The present invention relates to data processing systems, and more particularly to systems capable of scanning and indexing data.
Security, compliance, and search software programs each require adaptive, and often overlapping, knowledge about the content, state, location, access, and usage of a dynamic corpus of data located within respective domains. For example, anti-malware software typically scans and stores information indicative of threats and implements remedial actions. Further, compliance software conventionally scans file content and logs file location and other state information, in order to apply predetermined policies to data usage and storage. Still yet, search software indexes data content to facilitate rapid searching and concept mapping, by using computer algorithms to automatically associate related words, phrases, concepts, etc.
Any attempt to combine the foregoing disparate solutions pose a variety of interoperability challenges by requiring multiple software agents, management layers, indexes, etc. Further, implementing disparate solutions would reduce system efficiency by virtue of the competing and overlapping use of system and network resources. Even still, any attempt to combine such systems would inevitably diminish human productivity by requiring multiple interfaces, policies, workflows, etc.; as well as be cost-prohibitive since they each typically require an enterprise to scale installation to maximize effectiveness.
There is thus a need for addressing these and/or other issues associated with the prior art.
A system, method and computer program product are provided for scanning and indexing data for different purposes. Included is a universal engine operable to scan and index data stored in at least one device, for a plurality of different purposes. Further provided is at least one application for controlling the universal engine to perform the scanning and indexing for at least one of the different purposes.
Further, such scanning may include any analysis of data, while the aforementioned indexing may refer to any processing which results in a data structure that is representative, at least in part, of the data, for facilitating subsequent analysis. Just by way of example, in one optional embodiment, the scanning may include the analysis of the data and/or indexed data, utilizing various criteria, patterns (e.g. signatures, etc.), rules, etc. for the purpose of reaching at least one conclusion.
Still yet, the indexing may, in different embodiments, include an automatic classification or manipulation of the data based on content of the data, a creator of the data, a location of the data, metadata associated with the data, and/or any other desired aspect of the data, in an embodiment where the indexing is based on a content of the data, various text analysis may be performed to identify key or repeated terms (e.g. nouns, verbs, etc.). Still yet, such words may be weighted as appropriate (e.g. based on location, use, etc.), Bayesian algorithms may be used, etc. To this end, content-related insight into the data may be provided by a data structure that has a size that is less than that of the data itself.
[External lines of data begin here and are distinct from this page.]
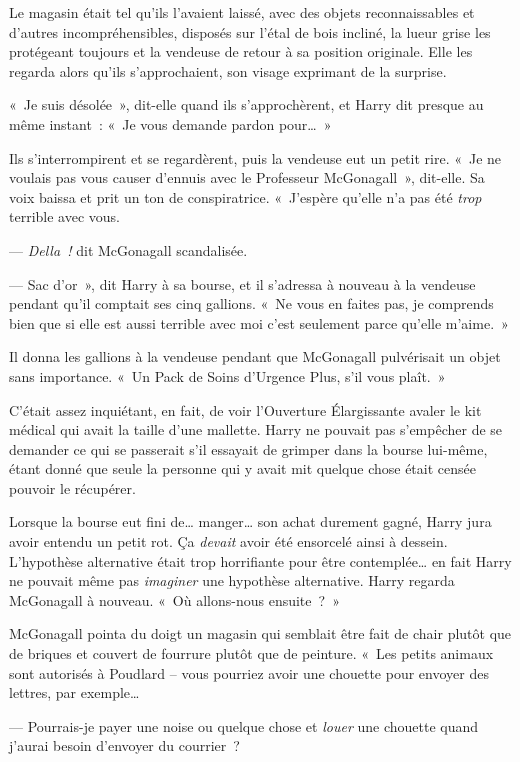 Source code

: \later

Le magasin était tel qu'ils l'avaient laissé, avec des objets reconnaissables et d'autres incompréhensibles, disposés sur l'étal de bois incliné, la lueur grise les protégeant toujours et la vendeuse de retour à sa position originale. Elle les regarda alors qu'ils s'approchaient, son visage exprimant de la surprise.

«~Je suis désolée~», dit-elle quand ils s'approchèrent, et Harry dit presque au même instant~: «~Je vous demande pardon pour…~»

Ils s'interrompirent et se regardèrent, puis la vendeuse eut un petit rire.
«~Je ne voulais pas vous causer d'ennuis avec le Professeur McGonagall~», dit-elle. Sa voix baissa et prit un ton de conspiratrice. «~J'espère qu'elle n'a pas été \emph{trop} terrible avec vous.

--- \emph{Della~!} dit McGonagall scandalisée.

--- Sac d'or~», dit Harry à sa bourse, et il s'adressa à nouveau à la vendeuse pendant qu'il comptait ses cinq gallions. «~Ne vous en faites pas, je comprends bien que si elle est aussi terrible avec moi c'est seulement parce qu'elle m'aime.~»

Il donna les gallions à la vendeuse pendant que McGonagall pulvérisait un objet sans importance. «~Un Pack de Soins d'Urgence Plus, s'il vous plaît.~»

C'était assez inquiétant, en fait, de voir l'Ouverture Élargissante avaler le kit médical qui avait la taille d'une mallette. Harry ne pouvait pas s'empêcher de se demander ce qui se passerait s'il essayait de grimper dans la bourse lui-même, étant donné que seule la personne qui y avait mit quelque chose était censée pouvoir le récupérer.

Lorsque la bourse eut fini de… manger… son achat durement gagné, Harry jura avoir entendu un petit rot. Ça \emph{devait} avoir été ensorcelé ainsi à dessein. L'hypothèse alternative était trop horrifiante pour être contemplée… en fait Harry ne pouvait même pas \emph{imaginer} une hypothèse alternative. Harry regarda McGonagall à nouveau. «~Où allons-nous ensuite~?~»

McGonagall pointa du doigt un magasin qui semblait être fait de chair plutôt que de briques et couvert de fourrure plutôt que de peinture.
«~Les petits animaux sont autorisés à Poudlard -- vous pourriez avoir une chouette pour envoyer des lettres, par exemple…

--- Pourrais-je payer une noise ou quelque chose et \emph{louer} une chouette quand j'aurai besoin d'envoyer du courrier~?

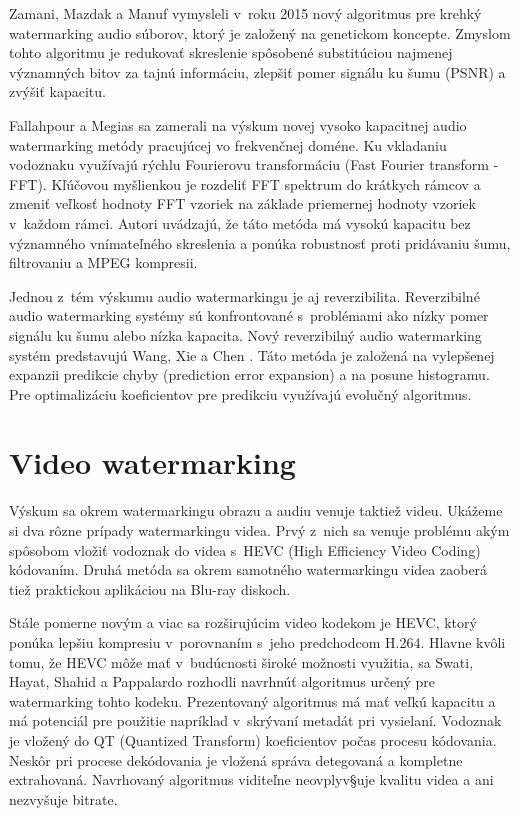 Zamani, Mazdak a Manuf \cite{Zamani2015} vymysleli v~roku 2015 nový algoritmus pre krehký watermarking audio súborov, ktorý je založený na genetickom koncepte. Zmyslom tohto algoritmu je redukovať skreslenie spôsobené substitúciou najmenej významných bitov za tajnú informáciu, zlepšiť pomer signálu ku šumu (PSNR) a zvýšiť kapacitu.

Fallahpour a Megias \cite{Fallahpour} sa zamerali na výskum novej vysoko kapacitnej audio watermarking metódy pracujúcej vo frekvenčnej doméne. Ku vkladaniu vodoznaku využívajú rýchlu Fourierovu transformáciu (Fast Fourier transform - FFT). Kľúčovou myšlienkou je rozdeliť FFT spektrum do krátkych rámcov a zmeniť veľkosť hodnoty FFT vzoriek na základe priemernej hodnoty vzoriek v~každom rámci. Autori uvádzajú, že táto metóda má vysokú kapacitu bez významného vnímateľného skreslenia a ponúka robustnosť proti pridávaniu šumu, filtrovaniu a MPEG kompresii.

Jednou z~tém výskumu audio watermarkingu je aj reverzibilita. Reverzibilné audio watermarking systémy sú konfrontované s~problémami ako nízky pomer signálu ku šumu alebo nízka kapacita. Nový reverzibilný audio watermarking systém predstavujú Wang, Xie a Chen \cite{Wang2014}. Táto metóda je založená na vylepšenej expanzii predikcie chyby (prediction error expansion) a na posune histogramu. Pre optimalizáciu koeficientov pre predikciu využívajú evolučný algoritmus.

\section{Video watermarking}
Výskum sa okrem watermarkingu obrazu a audiu venuje taktiež videu. Ukážeme si dva rôzne prípady watermarkingu videa. Prvý z~nich sa venuje problému akým spôsobom vložiť vodoznak do videa s~HEVC (High Efficiency Video Coding) kódovaním. Druhá metóda sa okrem samotného watermarkingu videa zaoberá tiež praktickou aplikáciou na Blu-ray diskoch.

Stále pomerne novým a viac sa rozširujúcim video kodekom je HEVC, ktorý ponúka lepšiu kompresiu v~porovnaním s~jeho predchodcom H.264. Hlavne kvôli tomu, že HEVC môže mať v~budúcnosti široké možnosti využitia, sa Swati, Hayat, Shahid a Pappalardo \cite{Swati2014} rozhodli navrhnúť algoritmus určený pre watermarking tohto kodeku. Prezentovaný algoritmus má mať veľkú kapacitu a má potenciál pre použitie napríklad v~skrývaní metadát pri vysielaní. Vodoznak je vložený do QT (Quantized Transform) koeficientov počas procesu kódovania. Neskôr pri procese dekódovania je vložená správa detegovaná a kompletne extrahovaná. Navrhovaný algoritmus viditeľne neovplyv§uje kvalitu videa a ani nezvyšuje bitrate.

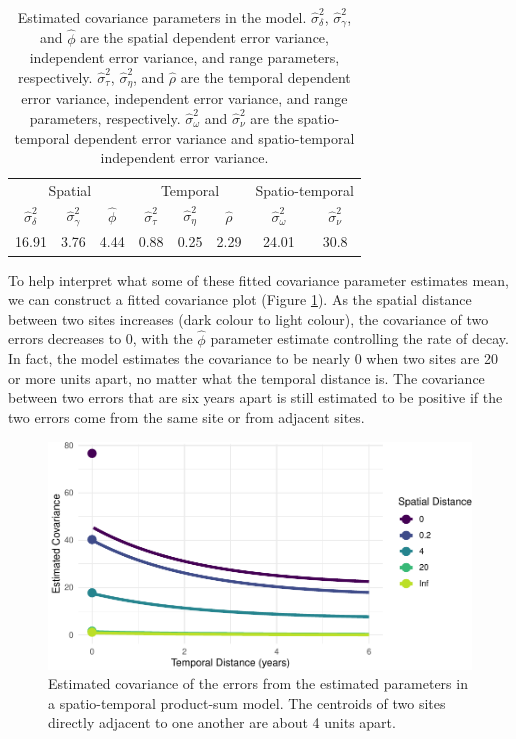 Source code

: \documentclass[]{interact}
\theoremstyle{plain}%
\theoremstyle{definition}
\theoremstyle{remark}
\begin{document}
\begin{table}[H]

\caption{\label{tab:paramest}Estimated covariance parameters in the model. $\hat{\sigma}^2_{\delta}$, $\hat{\sigma}^2_{\gamma}$, and $\hat{\phi}$ are the spatial dependent error variance, independent error variance, and range parameters, respectively. $\hat{\sigma}^2_{\tau}$, $\hat{\sigma}^2_{\eta}$, and $\hat{\rho}$ are the temporal dependent error variance, independent error variance, and range parameters, respectively. $\hat{\sigma}^2_{\omega}$ and $\hat{\sigma}^2_{\nu}$ are the spatio-temporal dependent error variance and spatio-temporal independent error variance.}
\centering
\begin{tabular}[t]{cccccccc}
\toprule
\multicolumn{3}{c}{Spatial} & \multicolumn{3}{c}{Temporal} & \multicolumn{2}{c}{Spatio-temporal} \\
\cmidrule(l{3pt}r{3pt}){1-3} \cmidrule(l{3pt}r{3pt}){4-6} \cmidrule(l{3pt}r{3pt}){7-8}
$\hat{\sigma}^2_{\delta}$ & $\hat{\sigma}^2_{\gamma}$ & $\hat{\phi}$ & $\hat{\sigma}^2_{\tau}$ & $\hat{\sigma}^2_{\eta}$ & $\hat{\rho}$ & $\hat{\sigma}^2_{\omega}$ & $\hat{\sigma}^2_{\nu}$\\
\midrule
16.91 & 3.76 & 4.44 & 0.88 & 0.25 & 2.29 & 24.01 & 30.8\\
\bottomrule
\end{tabular}
\end{table}

To help interpret what some of these fitted covariance parameter
estimates mean, we can construct a fitted covariance plot (Figure
\ref{fig:covplot}). As the spatial distance between two sites increases
(dark colour to light colour), the covariance of two errors decreases to
0, with the \(\hat{\phi}\) parameter estimate controlling the rate of
decay. In fact, the model estimates the covariance to be nearly 0 when
two sites are 20 or more units apart, no matter what the temporal
distance is. The covariance between two errors that are six years apart
is still estimated to be positive if the two errors come from the same
site or from adjacent sites.

\begin{figure}
\centering
\includegraphics{fpspatiotemp_manu_files/figure-latex/covplot-1.pdf}
\caption{\label{fig:covplot} Estimated covariance of the errors from the
estimated parameters in a spatio-temporal product-sum model. The
centroids of two sites directly adjacent to one another are about 4
units apart.}
\end{figure}
\end{document}
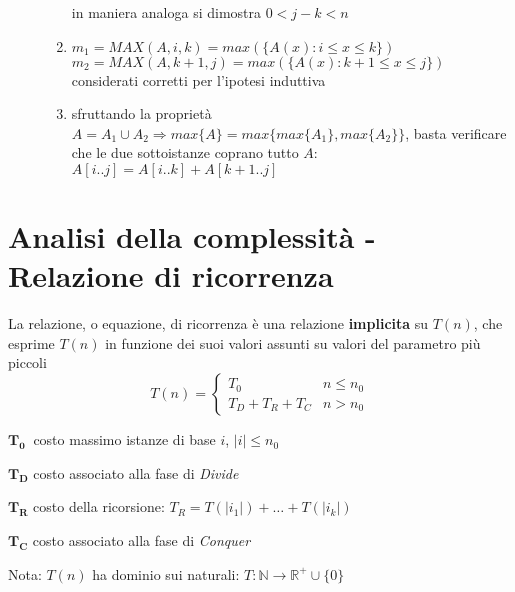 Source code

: \begin{description}
\begin{enumerate}[noitemsep,topsep=0pt,parsep=0pt,partopsep=0pt]
\begin{equation*}
                \end{equation*}
                in maniera analoga si dimostra $ 0 < j-k < n $ %
            \item 
                $m_1 = MAX(A,i,k) = max(\{A(x):i \leq x \leq k \}) $ \\
                $m_2 = MAX(A,k+1,j) = max(\{A(x):k+1 \leq x \leq j \}) $ \\
                considerati corretti per l'ipotesi induttiva
            \item sfruttando la proprietà $ A = A_1 \cup A_2 \Rightarrow max\{A\} = max\{max\{A_1\}, max\{A_2\}\}$,
                basta verificare che le due sottoistanze coprano tutto $A$: $A[i..j] = A[i..k] + A[k+1..j] $ %
        \end{enumerate}
\end{description}

\section{Analisi della complessità - Relazione di ricorrenza}
La relazione, o equazione, di ricorrenza è una relazione \textbf{implicita} su $T(n)$, che esprime $T(n)$ in funzione dei suoi valori assunti su valori del parametro più piccoli
\[
    T(n) = 
    \begin{cases} 
        T_0      &  n \leq n_0 \\
        T_D + T_R + T_C & n > n_0
    \end{cases}
\]
\begin{description}
    \item{$\bm{T_0}\:$} costo massimo istanze di base $i$, $|i| \leq n_0$
    \item{$\bm{T_D}$} costo associato alla fase di \textit{Divide}
    \item{$\bm{T_R}$} costo della ricorsione: $T_R = T(|i_1|) + \dots + T(|i_k|)$
    \item{$\bm{T_C}$} costo associato alla fase di \textit{Conquer}
\end{description}
Nota: $T(n)$ ha dominio sui naturali: $T : \mathbb{N} \rightarrow \mathbb{R}^{+} \cup \{0\}$

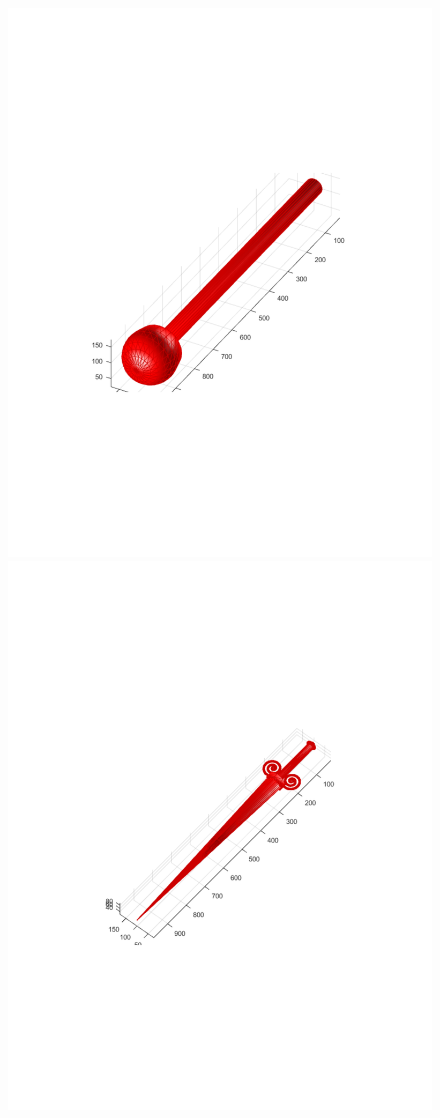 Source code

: \documentclass{UCF_ETD}
\begin{document}
\begin{figure}[H]
\begin{center}
\includegraphics[scale=0.34]{RobustRegistration/NoiselessAnomalies6}
\includegraphics[scale=0.34]{RobustRegistration/NoiselessAnomalies7}

\end{center}
\end{figure}
\end{document}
Of course, such examples of contextual indexing are set forth for illustrative purposes only, as any indexing may be used that meets the above definition.
With continuing reference to
More illustrative information will now be set forth regarding various optional architectures and features with which the foregoing framework may or may not be implemented, per the desires of the user. For example, the aforementioned scanning and indexing, as well as possibly any action prompted based on such scanning/indexing, may be performed based on predetermined policies. In such embodiment, different policies may be used in conjunction with different applications. In another embodiment, heuristics may be used to control such scanning and indexing, for improved performance, efficiency, etc.
It should be strongly noted that the following information is set forth for illustrative purposes and should not be construed as limiting in any manner. Thus, any of the following features may be optionally incorporated with, or without the exclusion of other features described.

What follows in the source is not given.